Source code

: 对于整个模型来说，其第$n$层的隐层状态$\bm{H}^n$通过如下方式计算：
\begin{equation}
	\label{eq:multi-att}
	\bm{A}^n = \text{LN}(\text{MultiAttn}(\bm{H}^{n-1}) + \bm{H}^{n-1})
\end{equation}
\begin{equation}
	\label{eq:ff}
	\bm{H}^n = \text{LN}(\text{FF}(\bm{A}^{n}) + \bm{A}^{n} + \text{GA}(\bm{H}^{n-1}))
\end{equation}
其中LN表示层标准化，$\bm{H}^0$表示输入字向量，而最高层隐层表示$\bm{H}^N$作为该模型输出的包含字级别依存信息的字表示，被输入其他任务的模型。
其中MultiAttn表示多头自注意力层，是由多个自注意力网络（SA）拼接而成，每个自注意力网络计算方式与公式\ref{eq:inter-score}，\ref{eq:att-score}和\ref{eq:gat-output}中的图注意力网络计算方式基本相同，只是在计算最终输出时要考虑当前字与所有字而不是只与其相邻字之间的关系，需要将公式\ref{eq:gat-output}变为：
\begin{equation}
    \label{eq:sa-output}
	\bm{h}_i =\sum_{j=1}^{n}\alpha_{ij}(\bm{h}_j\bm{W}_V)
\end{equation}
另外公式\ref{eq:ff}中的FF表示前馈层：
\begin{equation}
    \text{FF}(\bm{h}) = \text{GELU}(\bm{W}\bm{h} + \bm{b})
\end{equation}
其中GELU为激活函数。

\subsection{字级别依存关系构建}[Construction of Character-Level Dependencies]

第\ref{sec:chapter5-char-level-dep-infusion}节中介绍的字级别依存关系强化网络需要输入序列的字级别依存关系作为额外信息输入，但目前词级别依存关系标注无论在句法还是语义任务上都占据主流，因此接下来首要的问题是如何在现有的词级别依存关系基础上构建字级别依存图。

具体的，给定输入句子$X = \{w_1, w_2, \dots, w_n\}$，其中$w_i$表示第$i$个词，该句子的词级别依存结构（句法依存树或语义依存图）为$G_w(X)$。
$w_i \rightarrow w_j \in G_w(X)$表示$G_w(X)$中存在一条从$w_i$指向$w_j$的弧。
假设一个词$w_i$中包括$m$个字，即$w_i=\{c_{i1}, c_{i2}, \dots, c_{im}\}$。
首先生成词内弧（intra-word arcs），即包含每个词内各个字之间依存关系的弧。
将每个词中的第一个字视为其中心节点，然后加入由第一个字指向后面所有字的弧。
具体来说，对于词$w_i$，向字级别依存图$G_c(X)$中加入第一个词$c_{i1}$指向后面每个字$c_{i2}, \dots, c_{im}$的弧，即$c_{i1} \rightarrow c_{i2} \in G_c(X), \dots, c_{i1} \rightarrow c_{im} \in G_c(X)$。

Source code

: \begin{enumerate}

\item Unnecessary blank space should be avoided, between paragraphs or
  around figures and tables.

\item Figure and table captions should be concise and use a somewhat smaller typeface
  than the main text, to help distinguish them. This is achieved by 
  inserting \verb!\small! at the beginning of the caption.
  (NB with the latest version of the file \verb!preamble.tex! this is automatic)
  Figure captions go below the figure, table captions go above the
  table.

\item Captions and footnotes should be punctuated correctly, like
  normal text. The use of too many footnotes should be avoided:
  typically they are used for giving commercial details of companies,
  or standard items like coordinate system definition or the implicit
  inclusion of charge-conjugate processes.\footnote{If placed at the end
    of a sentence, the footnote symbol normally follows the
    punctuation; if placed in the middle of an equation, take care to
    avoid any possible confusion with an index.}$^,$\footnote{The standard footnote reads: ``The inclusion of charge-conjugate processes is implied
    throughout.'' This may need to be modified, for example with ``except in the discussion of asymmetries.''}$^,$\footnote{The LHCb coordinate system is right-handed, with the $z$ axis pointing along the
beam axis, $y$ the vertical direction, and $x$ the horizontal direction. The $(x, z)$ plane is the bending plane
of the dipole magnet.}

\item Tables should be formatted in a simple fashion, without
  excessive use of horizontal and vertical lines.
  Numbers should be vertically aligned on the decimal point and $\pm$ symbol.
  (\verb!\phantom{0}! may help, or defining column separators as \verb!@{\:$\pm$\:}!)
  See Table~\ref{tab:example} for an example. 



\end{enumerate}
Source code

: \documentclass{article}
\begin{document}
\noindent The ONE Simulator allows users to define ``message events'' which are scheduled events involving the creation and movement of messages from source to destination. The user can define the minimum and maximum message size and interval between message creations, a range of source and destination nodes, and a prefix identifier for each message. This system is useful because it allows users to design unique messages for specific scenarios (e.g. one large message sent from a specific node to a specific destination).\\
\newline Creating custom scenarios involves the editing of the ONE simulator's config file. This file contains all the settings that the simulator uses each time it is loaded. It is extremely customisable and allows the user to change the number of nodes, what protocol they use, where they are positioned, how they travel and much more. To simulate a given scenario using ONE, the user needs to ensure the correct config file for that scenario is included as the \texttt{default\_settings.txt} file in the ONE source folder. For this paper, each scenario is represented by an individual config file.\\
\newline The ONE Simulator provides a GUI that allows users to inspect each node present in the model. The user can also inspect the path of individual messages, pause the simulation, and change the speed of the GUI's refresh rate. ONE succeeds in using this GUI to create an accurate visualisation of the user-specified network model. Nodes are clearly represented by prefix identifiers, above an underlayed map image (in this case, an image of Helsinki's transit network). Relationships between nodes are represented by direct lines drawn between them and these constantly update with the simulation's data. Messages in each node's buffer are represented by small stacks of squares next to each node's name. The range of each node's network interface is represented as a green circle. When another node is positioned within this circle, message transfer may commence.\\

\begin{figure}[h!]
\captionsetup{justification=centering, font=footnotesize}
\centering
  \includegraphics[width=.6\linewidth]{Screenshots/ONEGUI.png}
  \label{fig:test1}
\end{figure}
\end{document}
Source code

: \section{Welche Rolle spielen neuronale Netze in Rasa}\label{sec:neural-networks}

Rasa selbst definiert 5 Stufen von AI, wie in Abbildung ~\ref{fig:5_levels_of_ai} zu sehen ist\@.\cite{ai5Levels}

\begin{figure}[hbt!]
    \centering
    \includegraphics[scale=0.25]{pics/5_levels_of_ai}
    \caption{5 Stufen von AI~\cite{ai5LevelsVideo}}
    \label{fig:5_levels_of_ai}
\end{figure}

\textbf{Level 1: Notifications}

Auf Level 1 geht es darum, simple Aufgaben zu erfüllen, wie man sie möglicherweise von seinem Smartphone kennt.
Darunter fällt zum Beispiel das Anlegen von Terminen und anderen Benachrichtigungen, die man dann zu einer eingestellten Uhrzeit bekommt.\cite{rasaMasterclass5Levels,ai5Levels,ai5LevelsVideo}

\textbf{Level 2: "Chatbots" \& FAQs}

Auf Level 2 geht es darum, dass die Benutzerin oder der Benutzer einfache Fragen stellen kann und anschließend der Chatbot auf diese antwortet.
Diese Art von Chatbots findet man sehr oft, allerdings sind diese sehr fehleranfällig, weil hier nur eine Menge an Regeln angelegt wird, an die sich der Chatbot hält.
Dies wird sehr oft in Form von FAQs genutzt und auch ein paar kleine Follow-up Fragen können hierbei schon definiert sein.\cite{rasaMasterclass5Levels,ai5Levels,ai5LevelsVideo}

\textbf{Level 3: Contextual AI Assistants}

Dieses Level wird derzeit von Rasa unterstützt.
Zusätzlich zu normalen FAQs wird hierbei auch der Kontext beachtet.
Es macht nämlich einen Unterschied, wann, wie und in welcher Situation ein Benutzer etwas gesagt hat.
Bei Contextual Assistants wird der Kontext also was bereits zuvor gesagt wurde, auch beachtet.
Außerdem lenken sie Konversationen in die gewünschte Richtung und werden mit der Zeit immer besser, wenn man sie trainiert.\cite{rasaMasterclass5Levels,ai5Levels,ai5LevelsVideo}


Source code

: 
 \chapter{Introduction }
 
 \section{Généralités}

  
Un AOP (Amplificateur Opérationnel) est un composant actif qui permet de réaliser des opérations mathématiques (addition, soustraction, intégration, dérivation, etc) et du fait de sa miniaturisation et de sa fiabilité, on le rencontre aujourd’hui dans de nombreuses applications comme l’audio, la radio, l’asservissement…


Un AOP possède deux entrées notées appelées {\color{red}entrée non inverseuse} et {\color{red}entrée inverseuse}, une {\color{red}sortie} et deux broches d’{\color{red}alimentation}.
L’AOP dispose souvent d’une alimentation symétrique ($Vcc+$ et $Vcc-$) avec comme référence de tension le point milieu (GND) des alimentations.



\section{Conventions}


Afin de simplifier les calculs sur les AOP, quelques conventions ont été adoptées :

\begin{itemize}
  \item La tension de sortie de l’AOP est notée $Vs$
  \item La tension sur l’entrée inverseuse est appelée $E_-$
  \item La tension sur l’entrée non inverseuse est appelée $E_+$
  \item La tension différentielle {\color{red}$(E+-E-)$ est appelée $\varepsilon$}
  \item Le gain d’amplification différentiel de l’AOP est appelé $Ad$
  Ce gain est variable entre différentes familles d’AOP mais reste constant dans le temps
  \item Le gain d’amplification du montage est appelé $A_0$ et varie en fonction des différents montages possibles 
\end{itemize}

- TASK REQUIREMENTS -
Looking at the records above, in how many lines does the word "color" occur? Reply with the number alone.

- RESPONSE BELOW -
2